Work task
Report each line of the records where "including" occurs.

· · ·

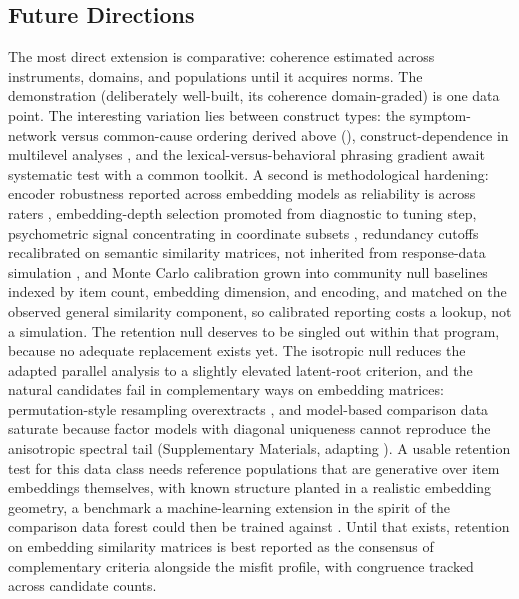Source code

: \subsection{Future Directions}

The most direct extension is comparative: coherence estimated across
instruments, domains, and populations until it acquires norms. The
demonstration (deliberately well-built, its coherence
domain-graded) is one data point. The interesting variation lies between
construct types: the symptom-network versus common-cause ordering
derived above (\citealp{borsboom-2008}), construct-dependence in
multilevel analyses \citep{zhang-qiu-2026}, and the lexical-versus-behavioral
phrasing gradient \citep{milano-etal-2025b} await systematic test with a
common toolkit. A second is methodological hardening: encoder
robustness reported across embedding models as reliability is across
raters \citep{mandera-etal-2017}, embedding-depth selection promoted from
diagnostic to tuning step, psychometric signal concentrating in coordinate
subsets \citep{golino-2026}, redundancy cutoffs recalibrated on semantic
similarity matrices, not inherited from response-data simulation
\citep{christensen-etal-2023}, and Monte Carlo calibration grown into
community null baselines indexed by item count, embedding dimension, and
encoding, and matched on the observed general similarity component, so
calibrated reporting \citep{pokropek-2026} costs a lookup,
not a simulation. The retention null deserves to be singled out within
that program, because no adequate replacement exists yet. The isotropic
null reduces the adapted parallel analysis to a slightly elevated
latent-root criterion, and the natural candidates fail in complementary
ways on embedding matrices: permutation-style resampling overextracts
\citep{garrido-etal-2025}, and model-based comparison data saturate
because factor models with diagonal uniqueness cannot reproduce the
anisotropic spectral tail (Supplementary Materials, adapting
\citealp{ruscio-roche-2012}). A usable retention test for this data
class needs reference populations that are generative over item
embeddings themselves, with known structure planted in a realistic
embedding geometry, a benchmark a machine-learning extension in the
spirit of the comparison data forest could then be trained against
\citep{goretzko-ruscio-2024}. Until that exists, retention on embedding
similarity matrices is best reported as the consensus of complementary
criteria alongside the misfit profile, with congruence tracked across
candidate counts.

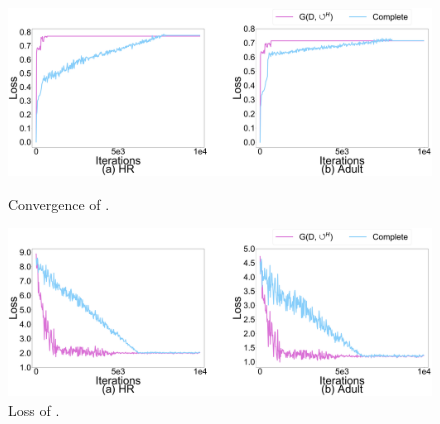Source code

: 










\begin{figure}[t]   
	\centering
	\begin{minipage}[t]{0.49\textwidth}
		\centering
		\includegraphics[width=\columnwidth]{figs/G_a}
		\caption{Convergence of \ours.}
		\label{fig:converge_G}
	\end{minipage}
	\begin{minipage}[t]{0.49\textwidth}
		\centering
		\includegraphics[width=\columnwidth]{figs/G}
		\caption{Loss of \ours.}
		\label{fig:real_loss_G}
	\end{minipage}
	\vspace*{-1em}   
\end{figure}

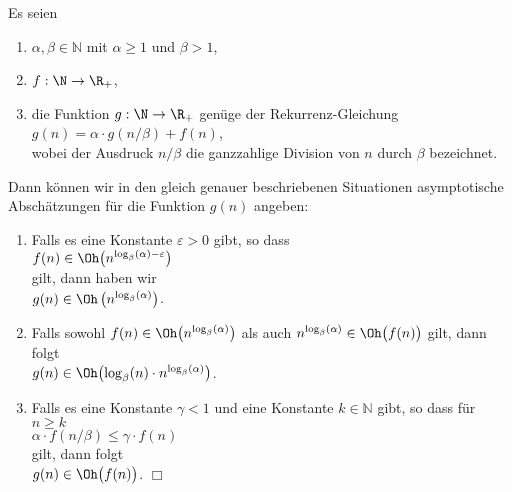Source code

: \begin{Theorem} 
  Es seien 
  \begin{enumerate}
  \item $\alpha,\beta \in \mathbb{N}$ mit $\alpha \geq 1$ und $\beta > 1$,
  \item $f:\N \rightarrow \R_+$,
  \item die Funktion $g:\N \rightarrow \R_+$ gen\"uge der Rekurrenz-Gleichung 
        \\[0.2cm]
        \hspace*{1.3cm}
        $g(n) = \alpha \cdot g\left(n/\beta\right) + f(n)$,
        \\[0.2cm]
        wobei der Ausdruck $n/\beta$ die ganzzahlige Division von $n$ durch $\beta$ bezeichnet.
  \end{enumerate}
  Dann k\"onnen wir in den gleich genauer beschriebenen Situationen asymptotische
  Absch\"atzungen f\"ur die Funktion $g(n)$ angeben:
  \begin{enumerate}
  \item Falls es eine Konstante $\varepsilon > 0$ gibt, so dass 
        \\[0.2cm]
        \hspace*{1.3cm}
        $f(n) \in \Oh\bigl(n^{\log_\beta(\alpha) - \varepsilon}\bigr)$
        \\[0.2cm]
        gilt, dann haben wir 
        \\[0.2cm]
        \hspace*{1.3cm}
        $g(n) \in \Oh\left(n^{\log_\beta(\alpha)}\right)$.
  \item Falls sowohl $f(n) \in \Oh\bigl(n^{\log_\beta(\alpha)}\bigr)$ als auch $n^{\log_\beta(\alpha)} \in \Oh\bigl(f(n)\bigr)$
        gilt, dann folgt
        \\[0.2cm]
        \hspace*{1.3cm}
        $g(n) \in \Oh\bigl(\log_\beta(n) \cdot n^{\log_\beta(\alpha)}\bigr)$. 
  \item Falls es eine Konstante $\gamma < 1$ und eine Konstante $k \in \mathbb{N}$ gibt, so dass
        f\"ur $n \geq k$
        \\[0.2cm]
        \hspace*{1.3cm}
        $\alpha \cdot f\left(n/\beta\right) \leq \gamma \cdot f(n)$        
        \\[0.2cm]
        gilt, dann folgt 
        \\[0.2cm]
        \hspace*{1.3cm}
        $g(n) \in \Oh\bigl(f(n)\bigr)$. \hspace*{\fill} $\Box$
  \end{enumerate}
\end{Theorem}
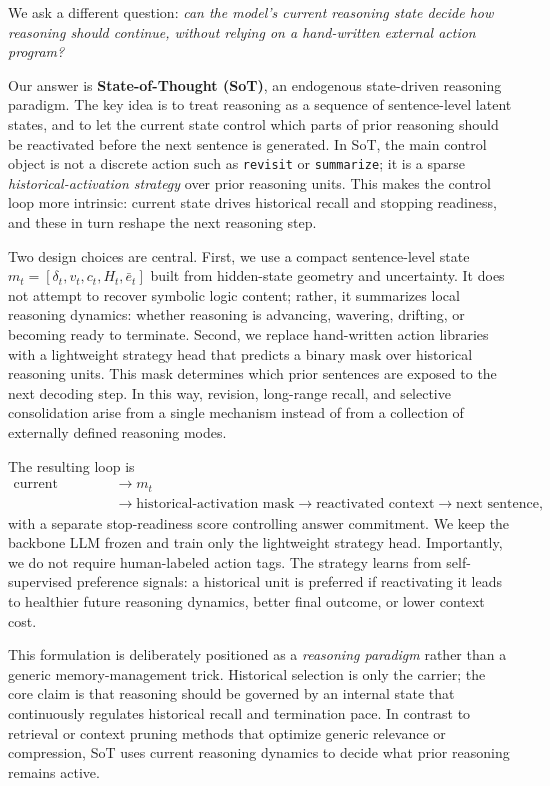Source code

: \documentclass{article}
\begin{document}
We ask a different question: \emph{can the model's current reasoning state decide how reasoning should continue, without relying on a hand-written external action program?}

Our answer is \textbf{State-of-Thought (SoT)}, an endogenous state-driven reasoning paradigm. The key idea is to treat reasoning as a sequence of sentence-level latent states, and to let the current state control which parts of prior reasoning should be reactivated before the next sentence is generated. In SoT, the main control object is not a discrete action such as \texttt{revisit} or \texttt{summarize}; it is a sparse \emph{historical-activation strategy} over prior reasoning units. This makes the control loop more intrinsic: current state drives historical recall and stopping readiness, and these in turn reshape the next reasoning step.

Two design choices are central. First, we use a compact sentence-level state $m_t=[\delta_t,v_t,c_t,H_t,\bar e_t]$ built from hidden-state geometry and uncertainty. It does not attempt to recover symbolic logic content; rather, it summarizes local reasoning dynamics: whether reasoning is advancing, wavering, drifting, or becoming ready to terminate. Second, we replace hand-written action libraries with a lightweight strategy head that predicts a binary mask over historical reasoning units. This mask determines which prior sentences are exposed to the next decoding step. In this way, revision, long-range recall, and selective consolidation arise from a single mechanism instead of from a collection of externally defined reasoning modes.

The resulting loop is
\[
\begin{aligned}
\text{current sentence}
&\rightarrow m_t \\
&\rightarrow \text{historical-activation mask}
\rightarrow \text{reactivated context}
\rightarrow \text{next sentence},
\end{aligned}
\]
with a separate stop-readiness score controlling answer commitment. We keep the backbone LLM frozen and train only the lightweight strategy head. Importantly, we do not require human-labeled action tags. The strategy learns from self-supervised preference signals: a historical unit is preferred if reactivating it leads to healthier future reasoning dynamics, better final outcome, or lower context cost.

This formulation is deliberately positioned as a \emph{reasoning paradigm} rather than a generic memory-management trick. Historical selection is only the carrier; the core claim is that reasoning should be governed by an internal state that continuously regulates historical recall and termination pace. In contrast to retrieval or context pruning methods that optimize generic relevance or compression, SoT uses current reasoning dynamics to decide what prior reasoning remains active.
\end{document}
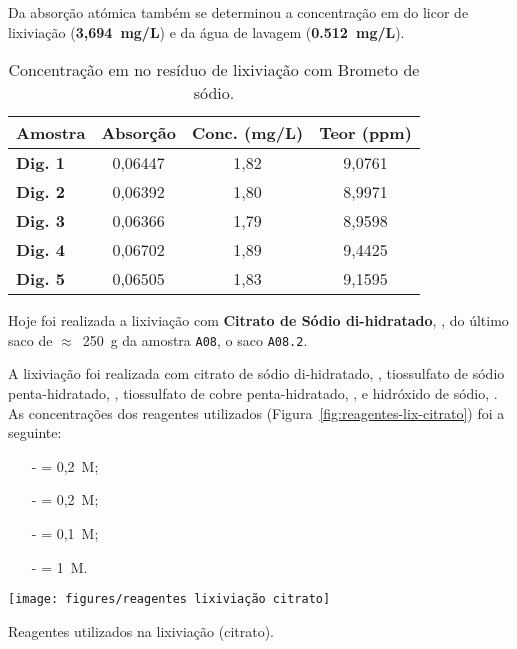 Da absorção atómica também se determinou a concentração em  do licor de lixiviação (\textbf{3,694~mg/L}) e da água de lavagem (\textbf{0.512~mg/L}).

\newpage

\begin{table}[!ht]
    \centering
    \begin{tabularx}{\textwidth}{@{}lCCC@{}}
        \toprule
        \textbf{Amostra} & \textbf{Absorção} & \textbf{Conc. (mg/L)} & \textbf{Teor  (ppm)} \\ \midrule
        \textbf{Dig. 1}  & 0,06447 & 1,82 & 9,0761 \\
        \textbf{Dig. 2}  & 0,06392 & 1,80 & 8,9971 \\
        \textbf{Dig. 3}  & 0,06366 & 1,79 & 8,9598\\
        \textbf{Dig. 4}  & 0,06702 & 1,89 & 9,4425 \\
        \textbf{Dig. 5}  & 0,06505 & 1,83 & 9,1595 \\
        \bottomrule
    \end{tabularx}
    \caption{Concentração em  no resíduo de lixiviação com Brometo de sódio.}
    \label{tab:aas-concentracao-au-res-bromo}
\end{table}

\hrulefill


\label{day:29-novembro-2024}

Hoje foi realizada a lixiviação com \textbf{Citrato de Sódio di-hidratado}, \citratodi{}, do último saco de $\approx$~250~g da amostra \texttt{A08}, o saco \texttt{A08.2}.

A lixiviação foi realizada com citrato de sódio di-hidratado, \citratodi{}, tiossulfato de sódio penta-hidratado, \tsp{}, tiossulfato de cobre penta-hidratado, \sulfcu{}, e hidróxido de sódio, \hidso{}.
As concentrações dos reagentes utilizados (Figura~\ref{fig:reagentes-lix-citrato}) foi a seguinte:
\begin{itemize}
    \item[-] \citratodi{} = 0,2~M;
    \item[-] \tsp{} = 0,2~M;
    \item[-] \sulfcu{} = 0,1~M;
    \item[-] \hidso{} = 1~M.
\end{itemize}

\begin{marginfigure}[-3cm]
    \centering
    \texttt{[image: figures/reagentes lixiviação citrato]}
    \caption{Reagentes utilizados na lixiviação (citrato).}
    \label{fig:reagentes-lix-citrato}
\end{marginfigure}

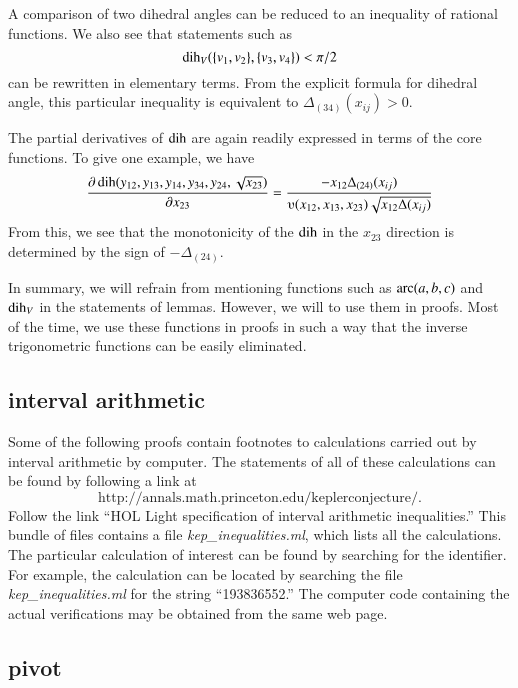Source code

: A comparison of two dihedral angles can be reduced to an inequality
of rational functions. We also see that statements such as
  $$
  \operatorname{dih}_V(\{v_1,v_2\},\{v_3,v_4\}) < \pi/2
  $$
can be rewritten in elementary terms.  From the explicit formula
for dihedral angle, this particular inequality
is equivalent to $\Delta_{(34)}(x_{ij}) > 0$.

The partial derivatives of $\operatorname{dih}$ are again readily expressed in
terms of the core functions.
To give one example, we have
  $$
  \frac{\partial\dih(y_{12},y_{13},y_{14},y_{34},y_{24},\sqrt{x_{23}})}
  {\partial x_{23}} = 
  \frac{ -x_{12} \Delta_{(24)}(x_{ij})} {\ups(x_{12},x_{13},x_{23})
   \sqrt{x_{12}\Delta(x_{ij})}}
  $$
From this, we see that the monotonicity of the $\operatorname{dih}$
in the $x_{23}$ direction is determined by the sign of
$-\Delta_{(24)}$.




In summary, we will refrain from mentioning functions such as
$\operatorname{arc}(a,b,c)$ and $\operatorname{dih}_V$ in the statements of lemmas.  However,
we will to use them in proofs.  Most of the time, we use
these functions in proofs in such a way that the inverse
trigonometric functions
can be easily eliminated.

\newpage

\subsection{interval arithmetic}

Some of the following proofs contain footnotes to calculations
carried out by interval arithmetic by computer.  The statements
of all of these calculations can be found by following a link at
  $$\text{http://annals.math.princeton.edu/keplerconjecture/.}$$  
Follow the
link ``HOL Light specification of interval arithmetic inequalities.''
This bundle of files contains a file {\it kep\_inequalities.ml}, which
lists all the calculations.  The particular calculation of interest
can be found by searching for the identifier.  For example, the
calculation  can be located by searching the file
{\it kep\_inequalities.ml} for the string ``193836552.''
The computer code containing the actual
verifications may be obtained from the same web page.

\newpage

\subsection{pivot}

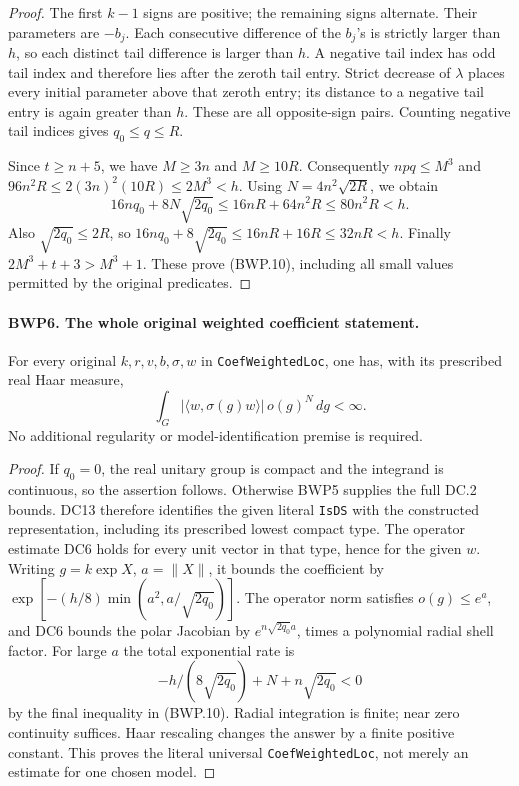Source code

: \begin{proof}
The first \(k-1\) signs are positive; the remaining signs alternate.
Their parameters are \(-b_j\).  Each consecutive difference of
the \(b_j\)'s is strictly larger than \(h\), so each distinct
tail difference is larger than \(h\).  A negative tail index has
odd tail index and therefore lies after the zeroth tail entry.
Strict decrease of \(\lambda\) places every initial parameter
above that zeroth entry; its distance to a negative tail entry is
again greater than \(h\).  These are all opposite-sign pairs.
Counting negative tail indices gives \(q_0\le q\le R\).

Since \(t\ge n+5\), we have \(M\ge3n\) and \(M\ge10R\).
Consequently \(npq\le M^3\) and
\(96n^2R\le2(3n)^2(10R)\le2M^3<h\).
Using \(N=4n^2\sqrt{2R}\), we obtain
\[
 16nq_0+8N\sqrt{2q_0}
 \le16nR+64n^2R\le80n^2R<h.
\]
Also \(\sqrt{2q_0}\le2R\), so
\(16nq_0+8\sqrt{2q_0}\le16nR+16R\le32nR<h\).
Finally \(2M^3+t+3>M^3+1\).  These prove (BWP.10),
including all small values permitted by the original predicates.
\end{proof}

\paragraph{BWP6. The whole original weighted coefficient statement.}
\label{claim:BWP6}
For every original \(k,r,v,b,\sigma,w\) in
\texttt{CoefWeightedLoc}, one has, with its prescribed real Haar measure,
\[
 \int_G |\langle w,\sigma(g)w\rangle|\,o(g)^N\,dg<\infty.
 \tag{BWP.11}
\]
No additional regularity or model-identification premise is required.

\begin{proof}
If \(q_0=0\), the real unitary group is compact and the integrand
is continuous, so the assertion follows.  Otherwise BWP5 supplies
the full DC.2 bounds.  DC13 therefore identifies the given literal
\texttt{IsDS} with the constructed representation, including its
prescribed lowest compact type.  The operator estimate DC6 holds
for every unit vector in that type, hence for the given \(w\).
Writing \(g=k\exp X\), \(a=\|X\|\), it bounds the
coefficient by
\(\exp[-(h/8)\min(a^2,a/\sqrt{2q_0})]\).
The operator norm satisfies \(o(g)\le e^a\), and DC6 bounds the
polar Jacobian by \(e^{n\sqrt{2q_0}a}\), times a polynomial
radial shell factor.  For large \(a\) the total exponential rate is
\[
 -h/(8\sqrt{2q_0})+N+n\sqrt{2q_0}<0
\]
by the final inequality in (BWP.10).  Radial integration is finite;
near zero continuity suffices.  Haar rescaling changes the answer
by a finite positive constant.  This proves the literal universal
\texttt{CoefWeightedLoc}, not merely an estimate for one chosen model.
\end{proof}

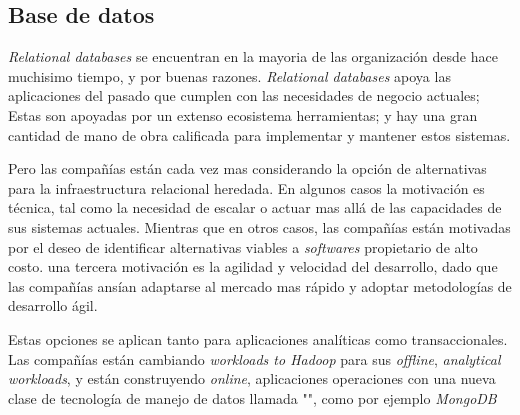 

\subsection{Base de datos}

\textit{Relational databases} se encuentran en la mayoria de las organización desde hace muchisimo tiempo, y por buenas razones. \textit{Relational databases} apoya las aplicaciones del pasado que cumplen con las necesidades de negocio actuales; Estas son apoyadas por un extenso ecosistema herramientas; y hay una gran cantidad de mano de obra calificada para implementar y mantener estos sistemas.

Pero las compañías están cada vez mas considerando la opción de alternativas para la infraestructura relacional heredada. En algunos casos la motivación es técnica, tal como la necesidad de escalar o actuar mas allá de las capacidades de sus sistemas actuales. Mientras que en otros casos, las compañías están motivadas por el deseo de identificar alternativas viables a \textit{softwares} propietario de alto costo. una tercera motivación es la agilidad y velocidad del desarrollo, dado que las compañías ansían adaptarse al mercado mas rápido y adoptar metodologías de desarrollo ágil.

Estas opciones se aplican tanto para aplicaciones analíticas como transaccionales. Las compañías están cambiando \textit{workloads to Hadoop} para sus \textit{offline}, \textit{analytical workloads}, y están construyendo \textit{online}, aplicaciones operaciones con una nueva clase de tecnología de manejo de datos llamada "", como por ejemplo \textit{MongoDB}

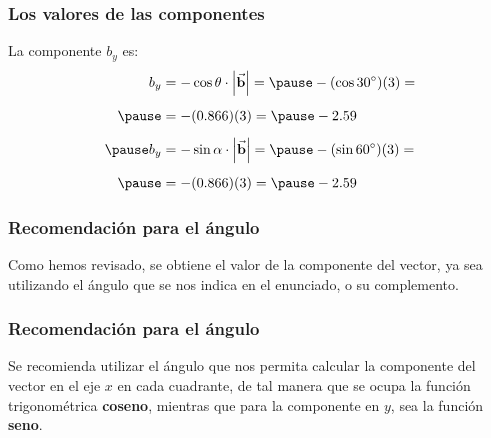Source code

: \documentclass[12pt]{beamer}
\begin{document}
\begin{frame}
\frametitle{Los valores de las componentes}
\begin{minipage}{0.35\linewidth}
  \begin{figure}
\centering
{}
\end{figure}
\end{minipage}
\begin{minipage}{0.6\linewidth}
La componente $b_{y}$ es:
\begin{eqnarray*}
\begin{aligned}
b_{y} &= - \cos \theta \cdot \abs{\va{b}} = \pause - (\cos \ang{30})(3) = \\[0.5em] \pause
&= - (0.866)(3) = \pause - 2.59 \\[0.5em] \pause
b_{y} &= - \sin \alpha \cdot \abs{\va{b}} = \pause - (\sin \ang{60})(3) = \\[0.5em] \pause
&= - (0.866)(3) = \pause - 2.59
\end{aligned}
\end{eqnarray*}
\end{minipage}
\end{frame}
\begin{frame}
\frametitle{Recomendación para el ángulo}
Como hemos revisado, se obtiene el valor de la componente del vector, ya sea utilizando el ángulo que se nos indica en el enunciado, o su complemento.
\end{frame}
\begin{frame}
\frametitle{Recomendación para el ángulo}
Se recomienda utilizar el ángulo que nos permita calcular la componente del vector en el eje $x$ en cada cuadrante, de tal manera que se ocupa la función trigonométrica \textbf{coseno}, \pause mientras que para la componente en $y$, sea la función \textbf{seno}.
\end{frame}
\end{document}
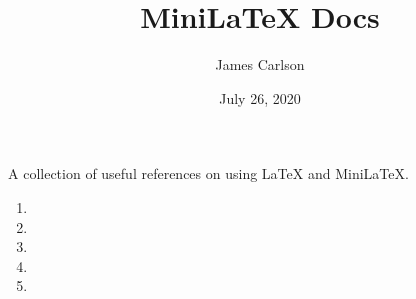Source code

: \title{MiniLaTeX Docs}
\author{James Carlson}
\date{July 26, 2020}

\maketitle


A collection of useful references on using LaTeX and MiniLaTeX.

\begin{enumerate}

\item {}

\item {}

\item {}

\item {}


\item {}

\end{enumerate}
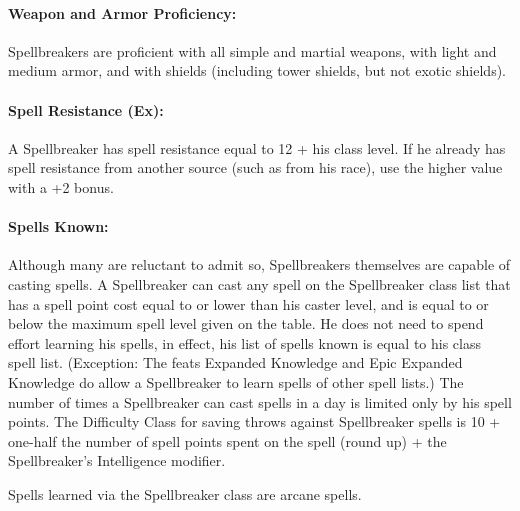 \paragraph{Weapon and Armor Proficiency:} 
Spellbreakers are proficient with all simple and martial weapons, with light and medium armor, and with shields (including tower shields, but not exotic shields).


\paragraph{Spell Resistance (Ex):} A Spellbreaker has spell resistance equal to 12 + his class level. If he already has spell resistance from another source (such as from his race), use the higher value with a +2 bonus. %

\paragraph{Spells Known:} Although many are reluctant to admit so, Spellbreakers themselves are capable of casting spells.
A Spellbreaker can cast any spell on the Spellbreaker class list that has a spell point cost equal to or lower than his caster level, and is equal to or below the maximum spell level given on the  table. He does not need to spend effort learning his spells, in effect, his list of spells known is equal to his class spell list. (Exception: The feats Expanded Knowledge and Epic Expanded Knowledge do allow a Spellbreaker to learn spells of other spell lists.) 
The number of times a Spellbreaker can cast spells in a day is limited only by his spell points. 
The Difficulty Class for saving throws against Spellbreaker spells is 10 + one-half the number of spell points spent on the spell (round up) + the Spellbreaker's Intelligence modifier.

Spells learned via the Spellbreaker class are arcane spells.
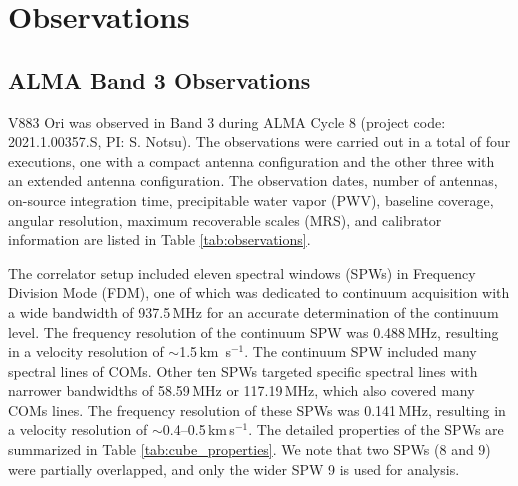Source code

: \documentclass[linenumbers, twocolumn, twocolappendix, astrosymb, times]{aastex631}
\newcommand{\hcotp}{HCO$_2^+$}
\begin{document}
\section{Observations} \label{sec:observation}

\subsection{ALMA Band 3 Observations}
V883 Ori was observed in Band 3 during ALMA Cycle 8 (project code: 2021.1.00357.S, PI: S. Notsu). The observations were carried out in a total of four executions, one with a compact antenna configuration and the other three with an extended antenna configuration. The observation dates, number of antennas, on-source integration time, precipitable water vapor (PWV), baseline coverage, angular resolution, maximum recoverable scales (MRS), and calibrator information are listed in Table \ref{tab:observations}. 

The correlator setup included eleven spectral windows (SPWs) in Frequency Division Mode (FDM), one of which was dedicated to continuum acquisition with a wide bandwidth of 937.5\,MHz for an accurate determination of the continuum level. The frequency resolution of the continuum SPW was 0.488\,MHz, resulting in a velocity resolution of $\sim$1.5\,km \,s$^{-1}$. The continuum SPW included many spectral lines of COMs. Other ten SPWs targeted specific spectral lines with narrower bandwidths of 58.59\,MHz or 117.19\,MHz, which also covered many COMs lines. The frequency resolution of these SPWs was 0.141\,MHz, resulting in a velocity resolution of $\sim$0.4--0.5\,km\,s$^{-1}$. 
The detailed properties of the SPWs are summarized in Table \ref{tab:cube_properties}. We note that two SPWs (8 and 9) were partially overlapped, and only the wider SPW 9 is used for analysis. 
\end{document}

· · ·

Exercise output
including all small values permitted by the original predicates.
\texttt{IsDS} with the constructed representation, including its
Spellbreakers are proficient with all simple and martial weapons, with light and medium armor, and with shields (including tower shields, but not exotic shields).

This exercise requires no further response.